FOAF quite soon shows a need to consider the network aspects of dealing with web-scale information and managing data aggregation and updating. This was demonstrated in FOAF crawlers such as Edd Dumbill's FOAFbot[5], built with Redland and python.

The problem FOAFbot found was in tracking FOAF content that was updated as it crawled and re-crawled, which was hard to do in a simple triple store. This led to the development of Redland Contexts[6] that efficiently allow sets of triples to be added and removed from a graph (preserving duplicates) to allow easy updating of aggregated information.

4. Triple Stores

There are a wide variety of storage issues for FOAF ranging from the large - store all the triples ever seen - to the small - temporary graphs for new files before they are merged in. Some of these might be best with database backing, others are not appropriate in small environments.
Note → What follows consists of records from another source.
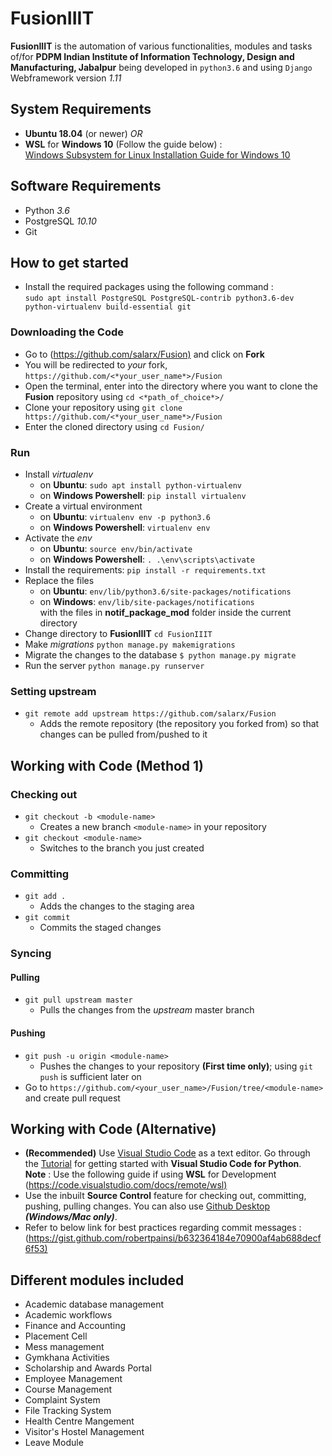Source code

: # FusionIIIT

**FusionIIIT** is the automation of various functionalities, modules and tasks of/for **PDPM Indian Institute of Information Technology, Design and Manufacturing, Jabalpur** being developed in `python3.6` and using `Django` Webframework version *1.11*

## System Requirements

* **Ubuntu 18.04** (or newer) *OR*
* **WSL** for **Windows 10** \(Follow the guide below\) :  
    [Windows Subsystem for Linux Installation Guide for Windows 10](https://docs.microsoft.com/en-us/windows/wsl/install-win10)

## Software Requirements

* Python *3.6*
* PostgreSQL *10.10*
* Git

## How to get started

* Install the required packages using the following command :  
    `sudo apt install PostgreSQL PostgreSQL-contrib python3.6-dev python-virtualenv build-essential git`

### Downloading the Code

* Go to (<https://github.com/salarx/Fusion)> and click on **Fork**
* You will be redirected to *your* fork, `https://github.com/<*your_user_name*>/Fusion`
* Open the terminal, enter into the directory where you want to clone the **Fusion** repository using `cd <*path_of_choice*>/`
* Clone your repository using `git clone https://github.com/<*your_user_name*>/Fusion`
* Enter the cloned directory using `cd Fusion/`

### Run

* Install *virtualenv*  
  * on **Ubuntu**: `sudo apt install python-virtualenv`  
  * on **Windows Powershell**: `pip install virtualenv`  
* Create a virtual environment  
  * on **Ubuntu**: `virtualenv env -p python3.6`  
  * on **Windows Powershell**: `virtualenv env`
* Activate the *env*
  * on **Ubuntu**: `source env/bin/activate`  
  * on **Windows Powershell**: `. .\env\scripts\activate`  
* Install the requirements: `pip install -r requirements.txt`
* Replace the files
  * on **Ubuntu**: `env/lib/python3.6/site-packages/notifications`
  * on **Windows**: `env/lib/site-packages/notifications`  
with the files in **notif_package_mod** folder inside the current directory
* Change directory to **FusionIIIT** `cd FusionIIIT`
* Make *migrations* `python manage.py makemigrations`  
* Migrate the changes to the database `$ python manage.py migrate`  
* Run the server `python manage.py runserver`

### Setting upstream

* `git remote add upstream https://github.com/salarx/Fusion`
  * Adds the remote repository (the repository you forked from) so that changes can be pulled from/pushed to it

## Working with Code \(Method 1\)

### Checking out

* `git checkout -b <module-name>`
  * Creates a new branch `<module-name>` in your repository
* `git checkout <module-name>`
  * Switches to the branch you just created

### Committing

* `git add .`
  * Adds the changes to the staging area
* `git commit`
  * Commits the staged changes

### Syncing

#### Pulling

* `git pull upstream master`
  * Pulls the changes from the *upstream* master branch

#### Pushing

* `git push -u origin <module-name>`
  * Pushes the changes to your repository **\(First time only\)**; using `git push` is sufficient later on
* Go to `https://github.com/<your_user_name>/Fusion/tree/<module-name>` and create pull request

## Working with Code \(Alternative\)

* **(Recommended)** Use [Visual Studio Code](https://code.visualstudio.com/) as a text editor. Go through the [Tutorial](https://code.visualstudio.com/docs/python/python-tutorial) for getting started with **Visual Studio Code for Python**.  
**Note** : Use the following guide if using **WSL** for Development  
        (<https://code.visualstudio.com/docs/remote/wsl)>
* Use the inbuilt **Source Control** feature for checking out, committing, pushing, pulling changes. You can also use [Github Desktop](https://desktop.github.com/) **_\(Windows/Mac only\)_**.  
* Refer to below link for best practices regarding commit messages :  
        (<https://gist.github.com/robertpainsi/b632364184e70900af4ab688decf6f53)>

## Different modules included

* Academic database management  
* Academic workflows  
* Finance and Accounting  
* Placement Cell  
* Mess management  
* Gymkhana Activities  
* Scholarship and Awards Portal  
* Employee Management  
* Course Management  
* Complaint System  
* File Tracking System  
* Health Centre Mangement  
* Visitor's Hostel Management  
* Leave Module
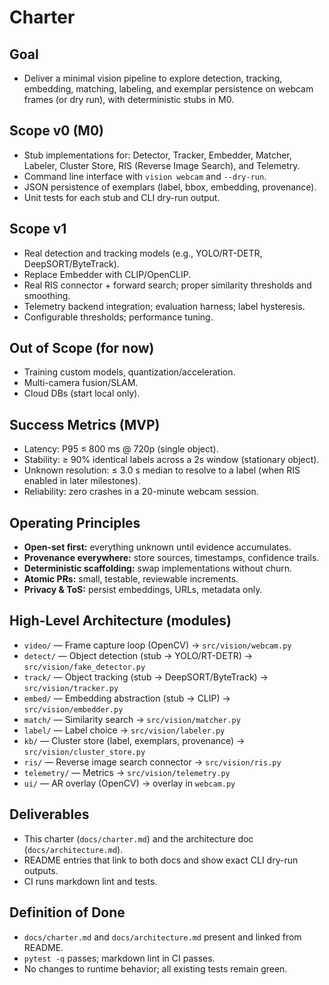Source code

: # Charter

## Goal

- Deliver a minimal vision pipeline to explore detection, tracking, embedding, matching, labeling, and exemplar persistence on webcam frames (or dry run), with deterministic stubs in M0.

## Scope v0 (M0)

- Stub implementations for: Detector, Tracker, Embedder, Matcher, Labeler, Cluster Store, RIS (Reverse Image Search), and Telemetry.
- Command line interface with `vision webcam` and `--dry-run`.
- JSON persistence of exemplars (label, bbox, embedding, provenance).
- Unit tests for each stub and CLI dry-run output.

## Scope v1

- Real detection and tracking models (e.g., YOLO/RT-DETR, DeepSORT/ByteTrack).
- Replace Embedder with CLIP/OpenCLIP.
- Real RIS connector + forward search; proper similarity thresholds and smoothing.
- Telemetry backend integration; evaluation harness; label hysteresis.
- Configurable thresholds; performance tuning.

## Out of Scope (for now)

- Training custom models, quantization/acceleration.
- Multi-camera fusion/SLAM.
- Cloud DBs (start local only).

## Success Metrics (MVP)

- Latency: P95 ≤ 800 ms @ 720p (single object).
- Stability: ≥ 90% identical labels across a 2s window (stationary object).
- Unknown resolution: ≤ 3.0 s median to resolve to a label (when RIS enabled in later milestones).
- Reliability: zero crashes in a 20-minute webcam session.

## Operating Principles

- **Open-set first:** everything unknown until evidence accumulates.
- **Provenance everywhere:** store sources, timestamps, confidence trails.
- **Deterministic scaffolding:** swap implementations without churn.
- **Atomic PRs:** small, testable, reviewable increments.
- **Privacy & ToS:** persist embeddings, URLs, metadata only.

## High-Level Architecture (modules)

- `video/` — Frame capture loop (OpenCV) → `src/vision/webcam.py`
- `detect/` — Object detection (stub → YOLO/RT-DETR) → `src/vision/fake_detector.py`
- `track/` — Object tracking (stub → DeepSORT/ByteTrack) → `src/vision/tracker.py`
- `embed/` — Embedding abstraction (stub → CLIP) → `src/vision/embedder.py`
- `match/` — Similarity search → `src/vision/matcher.py`
- `label/` — Label choice → `src/vision/labeler.py`
- `kb/` — Cluster store (label, exemplars, provenance) → `src/vision/cluster_store.py`
- `ris/` — Reverse image search connector → `src/vision/ris.py`
- `telemetry/` — Metrics → `src/vision/telemetry.py`
- `ui/` — AR overlay (OpenCV) → overlay in `webcam.py`

## Deliverables

- This charter (`docs/charter.md`) and the architecture doc (`docs/architecture.md`).
- README entries that link to both docs and show exact CLI dry-run outputs.
- CI runs markdown lint and tests.

## Definition of Done

- `docs/charter.md` and `docs/architecture.md` present and linked from README.
- `pytest -q` passes; markdown lint in CI passes.
- No changes to runtime behavior; all existing tests remain green.
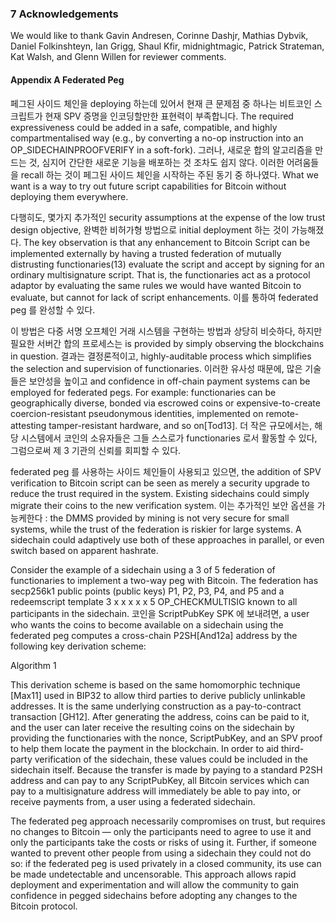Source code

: ### 7 Acknowledgements 

We would like to thank Gavin Andresen, Corinne Dashjr, Mathias Dybvik, Daniel Folkinshteyn, Ian Grigg, Shaul Kfir, midnightmagic, Patrick Strateman, Kat Walsh, and Glenn Willen for reviewer comments.

#### Appendix A Federated Peg 

페그된 사이드 체인을 deploying 하는데 있어서 현재 큰 문제점 중 하나는 비트코인 스크립트가 현재 SPV 증명을 인코딩할만한 표현력이 부족합니다.  The required expressiveness could be added in a safe, compatible, and highly compartmentalised way (e.g., by converting a no-op instruction into an OP_SIDECHAINPROOFVERIFY in a soft-fork). 그러나, 새로운 합의 알고리즘을 만드는 것, 심지어 간단한 새로운 기능을 배포하는 것 조차도 쉽지 않다. 이러한 어려움들을 recall 하는 것이 페그된 사이드 체인을 시작하는 주된 동기 중 하나였다. What we want is a way to try out future script capabilities for Bitcoin without deploying them everywhere.

다행히도, 몇가지 추가적인 security assumptions at the expense of the low trust design objective, 완벽한 비허가형 방법으로 initial deployment 하는 것이 가능해졌다. The key observation is that any enhancement to Bitcoin Script can be implemented externally by having a trusted federation of mutually distrusting functionaries(13) evaluate the script and accept by signing for an ordinary multisignature script. That is, the functionaries act as a protocol adaptor by evaluating the same rules we would have wanted Bitcoin to evaluate, but cannot for lack of script enhancements. 이를 통하여 federated peg 를 완성할 수 있다. 

이 방법은 다중 서명 오프체인 거래 시스템을 구현하는 방법과 상당히 비슷하다, 하지만 필요한 서버간 합의 프로세스는 is provided by simply observing the blockchains in question. 결과는 결정론적이고, highly-auditable process which simplifies the selection and supervision of functionaries. 이러한 유사성 때문에, 많은 기술들은 보안성을 높이고 and confidence in off-chain payment systems can be employed for federated pegs. For example: functionaries can be geographically diverse, bonded via escrowed coins or expensive-to-create coercion-resistant pseudonymous identities, implemented on remote- attesting tamper-resistant hardware, and so on[Tod13]. 더 작은 규모에서는, 해당 시스템에서 코인의 소유자들은 그들 스스로가 functionaries 로서 활동할 수 있다, 그럼으로써 제 3 기관의 신뢰를 회피할 수 있다. 

federated peg 를 사용하는 사이드 체인들이 사용되고 있으면, the addition of SPV verification to Bitcoin script can be seen as merely a security upgrade to reduce the trust required in the system. Existing sidechains could simply migrate their coins to the new verification system. 이는 추가적인 보안 옵션을 가능케한다 : the DMMS provided by mining is not very secure for small systems, while the trust of the federation is riskier for large systems. A sidechain could adaptively use both of these approaches in parallel, or even switch based on apparent hashrate.

Consider the example of a sidechain using a 3 of 5 federation of functionaries to implement a two-way peg with Bitcoin. The federation has secp256k1 public points (public keys) P1, P2, P3, P4, and P5 and a redeemscript template 3 x x x x x 5 OP_CHECKMULTISIG known to all participants in the sidechain. 코인을 ScriptPubKey SPK 에 보내려면, a user who wants the coins to become available on a sidechain using the federated peg computes a cross-chain P2SH[And12a] address by the following key derivation scheme:

Algorithm 1 

This derivation scheme is based on the same homomorphic technique [Max11] used in BIP32 to allow third parties to derive publicly unlinkable addresses. It is the same underlying construction as a pay-to-contract transaction [GH12]. After generating the address, coins can be paid to it, and the user can later receive the resulting coins on the sidechain by providing the functionaries with the nonce, ScriptPubKey, and an SPV proof to help them locate the payment in the blockchain. In order to aid third-party verification of the sidechain, these values could be included in the sidechain itself. Because the transfer is made by paying to a standard P2SH address and can pay to any ScriptPubKey, all Bitcoin services which can pay to a multisignature address will immediately be able to pay into, or receive payments from, a user using a federated sidechain.

The federated peg approach necessarily compromises on trust, but requires no changes to Bitcoin — only the participants need to agree to use it and only the participants take the costs or risks of using it. Further, if someone wanted to prevent other people from using a sidechain they could not do so: if the federated peg is used privately in a closed community, its use can be made undetectable and uncensorable. This approach allows rapid deployment and experimentation and will allow the community to gain confidence in pegged sidechains before adopting any changes to the Bitcoin protocol.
These led to extending the original Redland store from 2 (memory, indexed hashes) to include MySQL for large stores written by Morten Frederiksen and several others, described in [7].

5. Language Bindings

Writing Redland in C gave portability but it also enabled something that promotes RDF and applications such as FOAF, ease of use from other language bindings by using wrappers. Most modern dynamic languages such as Python, Ruby, C# have good or very-good support for calling native C methods. Redland at present has 7 binding languages available[8] to allow a wide range of developers to easily work in their own application languages without the need to deal with C.

This is supporting feature rather than one that FOAF applications alone required, but enables easier development for all applications.

6. RDF Query

To make FOAF applications simpler, sometimes you need to just abstract away from the data details and just ask questions like "give me the person whose foaf:mboxsha1_sum is XXX" which can be done at the API level but is much easier using a query language such as Squish, RDQL, SeRQL etc.

This led to the creation of the Rasqal RDF Query library[3] currently providing RDQL for Redland, along with language bindings for (at present) Python, Perl and C#.

7. Summary

Redland has had a large part of it's development driven by FOAF applications, as FOAF is the largest and webbiest Semantic Web application, with lots of real data available, and this is only going to continue.

References

[1]
Redland RDF Application Framework, Dave Beckett
[2]
Raptor RDF Parser Toolkit, Dave Beckett, a Redland package.
[3]
Rasqal RDF Query Library, Dave Beckett, a Redland package.
[4]
The Design and Implementation of the Redland RDF Application Framework, Dave Beckett, in proceedings of WWW10, May 2-5, 2001, Hong Kong, ACM 1-58113-348-0/01/0005.
[7]
FOAFBot: IRC Community Support Agent, Edd Dumbill as described in his articles Tracking provenance of RDF data and Support online communities with FOAF, for IBM developerWorks.
[6]
Large Scale Resource Discovery and Presentation Demonstrator, Dave Beckett, SWAD-Europe Deliverable 12.4.1, 2004-06-04
[7]
Redland Storage Modules, Dave Beckett
[8]
Redland Language Bindings, Dave Beckett, a Redland package